I always feel a bit daft (yes, daft) ordering grilled cheese at diners. I mean, it's grilled cheese. Yet I often do and perhaps this explains why I am daft (1: silly, foolish; 2: mad, insane; 3: not to be followed by punk), oftener than not. Most likely, it consists of two slabs of wonder bread drenched in butter with some slices of Kraft singles, maybe served with fries or soup. Greasy Goodness, the alliterators like to call it. Most people can make an excellent grilled cheese of their own at home, with nice bread and nice cheese. But whatever version, there's not much better simpleness than a grilled cheese sammich.
But really, I should stop ordering that crap. The end.
Anyhow, my point? Yes, points. Before going to see the always excellentExplosions in the Sky the other day, some friends and I went to a li'l restaurant on the lower east side called Grilled Cheese that had been tucked into my little brain in the to-eat-at-list which I can never access. Somebody who knows about brains should do something about that.
Anyway, the sandwiches here would so win fights against Krafty concoctions and remain just lovely, not even breaking a cheesy sweat (ew!). They're grilled with olive oil (according to this Columbia piece) in a sort of panini press, I think, so that they're just crunchy enough with nice ingredients and real cheese. I got the "Grilled Garden" which is, if I remember correctly, cheddar, hummus, tomato, cucumber, red onion, some greens, and a touch of vinaigrette. Cheesabulous! and came with chips. Chipabulous! My tomato soup was a bit..marinara-consistency, but it was fresh-tasting and I got to feel virtuous for not getting fries.
My friends got other kinds of sandwiches. I don't remember. But not because they were imaginary friends or anything. They got fries too. They were similarly pleased. The menu includes other goodies like milkshakes and salads and cookies and wine and beer. All in all, a nice little spot in the über-trendy side o'town (not SoHo, as that Columbia journalist tries to point out).

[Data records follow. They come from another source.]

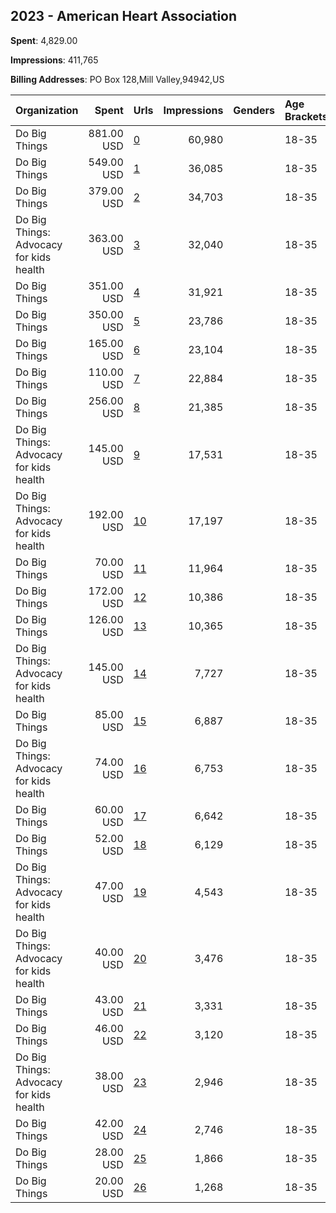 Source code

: ## 2023 - American Heart Association 
**Spent**: 4,829.00

**Impressions**: 411,765

**Billing Addresses**: PO Box 128,Mill Valley,94942,US

|Organization|Spent|Urls|Impressions|Genders|Age Brackets|Country Codes|
|:---|---:|:---|---:|:---|:---|:---|
|Do Big Things|881.00 USD|[0](https://www.snap.com/political-ads/asset/40a01ad7470e3cbc5a4cfe0dc87bbfa27bc69ad95690860fc48cadf3238d1c89?mediaType=png)|60,980||18-35|united states|
|Do Big Things|549.00 USD|[1](https://www.snap.com/political-ads/asset/144ec8d57915041405ca5f85a438490f2a944f058c4aab2b87534869219aaf51?mediaType=jpeg)|36,085||18-35|united states|
|Do Big Things|379.00 USD|[2](https://www.snap.com/political-ads/asset/144ec8d57915041405ca5f85a438490f2a944f058c4aab2b87534869219aaf51?mediaType=jpeg)|34,703||18-35|united states|
|Do Big Things: Advocacy for kids health|363.00 USD|[3](https://www.snap.com/political-ads/asset/354573f65aeac953dbf8c04e9c3d4a146528fae5a913a8bb46e8762374a8ae03?mediaType=jpeg)|32,040||18-35|united states|
|Do Big Things|351.00 USD|[4](https://www.snap.com/political-ads/asset/354573f65aeac953dbf8c04e9c3d4a146528fae5a913a8bb46e8762374a8ae03?mediaType=jpeg)|31,921||18-35|united states|
|Do Big Things|350.00 USD|[5](https://www.snap.com/political-ads/asset/877ba034ed1b1a289cd5892ceac614e20646a13a40ca22ec45242e1984738d8c?mediaType=png)|23,786||18-35|united states|
|Do Big Things|165.00 USD|[6](https://www.snap.com/political-ads/asset/40a01ad7470e3cbc5a4cfe0dc87bbfa27bc69ad95690860fc48cadf3238d1c89?mediaType=png)|23,104||18-35|united states|
|Do Big Things|110.00 USD|[7](https://www.snap.com/political-ads/asset/71b86abd24b7f30ee22823c555f4edee3d7ac6fb871c9152d2ac75e7b1b7368d?mediaType=png)|22,884||18-35|united states|
|Do Big Things|256.00 USD|[8](https://www.snap.com/political-ads/asset/af6b936577ed6b1e831da7e6e0d231dea89f14dc3a4a705145db5a6b6296cf80?mediaType=jpeg)|21,385||18-35|united states|
|Do Big Things: Advocacy for kids health|145.00 USD|[9](https://www.snap.com/political-ads/asset/144ec8d57915041405ca5f85a438490f2a944f058c4aab2b87534869219aaf51?mediaType=jpeg)|17,531||18-35|united states|
|Do Big Things: Advocacy for kids health|192.00 USD|[10](https://www.snap.com/political-ads/asset/af6b936577ed6b1e831da7e6e0d231dea89f14dc3a4a705145db5a6b6296cf80?mediaType=jpeg)|17,197||18-35|united states|
|Do Big Things|70.00 USD|[11](https://www.snap.com/political-ads/asset/40a01ad7470e3cbc5a4cfe0dc87bbfa27bc69ad95690860fc48cadf3238d1c89?mediaType=png)|11,964||18-35|united states|
|Do Big Things|172.00 USD|[12](https://www.snap.com/political-ads/asset/af6b936577ed6b1e831da7e6e0d231dea89f14dc3a4a705145db5a6b6296cf80?mediaType=jpeg)|10,386||18-35|united states|
|Do Big Things|126.00 USD|[13](https://www.snap.com/political-ads/asset/0f2f08130b5af9def55516c6f0f30b6376a8db94c24f6b04d6d4737748d829c7?mediaType=jpeg)|10,365||18-35|united states|
|Do Big Things: Advocacy for kids health|145.00 USD|[14](https://www.snap.com/political-ads/asset/144ec8d57915041405ca5f85a438490f2a944f058c4aab2b87534869219aaf51?mediaType=jpeg)|7,727||18-35|united states|
|Do Big Things|85.00 USD|[15](https://www.snap.com/political-ads/asset/61ef9f81fdadbb7c2c5ea21d90b2c366ebaaab59d52a62d42f2caac3bfd74896?mediaType=png)|6,887||18-35|united states|
|Do Big Things: Advocacy for kids health|74.00 USD|[16](https://www.snap.com/political-ads/asset/354573f65aeac953dbf8c04e9c3d4a146528fae5a913a8bb46e8762374a8ae03?mediaType=jpeg)|6,753||18-35|united states|
|Do Big Things|60.00 USD|[17](https://www.snap.com/political-ads/asset/354573f65aeac953dbf8c04e9c3d4a146528fae5a913a8bb46e8762374a8ae03?mediaType=jpeg)|6,642||18-35|united states|
|Do Big Things|52.00 USD|[18](https://www.snap.com/political-ads/asset/0f2f08130b5af9def55516c6f0f30b6376a8db94c24f6b04d6d4737748d829c7?mediaType=jpeg)|6,129||18-35|united states|
|Do Big Things: Advocacy for kids health|47.00 USD|[19](https://www.snap.com/political-ads/asset/0f2f08130b5af9def55516c6f0f30b6376a8db94c24f6b04d6d4737748d829c7?mediaType=jpeg)|4,543||18-35|united states|
|Do Big Things: Advocacy for kids health|40.00 USD|[20](https://www.snap.com/political-ads/asset/0f2f08130b5af9def55516c6f0f30b6376a8db94c24f6b04d6d4737748d829c7?mediaType=jpeg)|3,476||18-35|united states|
|Do Big Things|43.00 USD|[21](https://www.snap.com/political-ads/asset/877ba034ed1b1a289cd5892ceac614e20646a13a40ca22ec45242e1984738d8c?mediaType=png)|3,331||18-35|united states|
|Do Big Things|46.00 USD|[22](https://www.snap.com/political-ads/asset/71b86abd24b7f30ee22823c555f4edee3d7ac6fb871c9152d2ac75e7b1b7368d?mediaType=png)|3,120||18-35|united states|
|Do Big Things: Advocacy for kids health|38.00 USD|[23](https://www.snap.com/political-ads/asset/af6b936577ed6b1e831da7e6e0d231dea89f14dc3a4a705145db5a6b6296cf80?mediaType=jpeg)|2,946||18-35|united states|
|Do Big Things|42.00 USD|[24](https://www.snap.com/political-ads/asset/71b86abd24b7f30ee22823c555f4edee3d7ac6fb871c9152d2ac75e7b1b7368d?mediaType=png)|2,746||18-35|united states|
|Do Big Things|28.00 USD|[25](https://www.snap.com/political-ads/asset/61ef9f81fdadbb7c2c5ea21d90b2c366ebaaab59d52a62d42f2caac3bfd74896?mediaType=png)|1,866||18-35|united states|
|Do Big Things|20.00 USD|[26](https://www.snap.com/political-ads/asset/40a01ad7470e3cbc5a4cfe0dc87bbfa27bc69ad95690860fc48cadf3238d1c89?mediaType=png)|1,268||18-35|united states|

My new fantasy future now includes opening a restaurant called Cravings. It would serve the major basic cravings of the general populace. You know, because you can generalize like that with no problem. The menu would be listed as 'eclectic' and include cheese-based things, chocolate-based things, and bread-based things. And fried stuff. And some Korean dishes. And hummus. And turkish coffee. OK, maybe it would just serve everything in the world and we'd all sit down together for a good meal and then I would single-handedly bring about world peace. The End.
Pics of eits here from Robyn who I randomly ran into (whom into I randomly ran??? hahahahhaha) at the concert.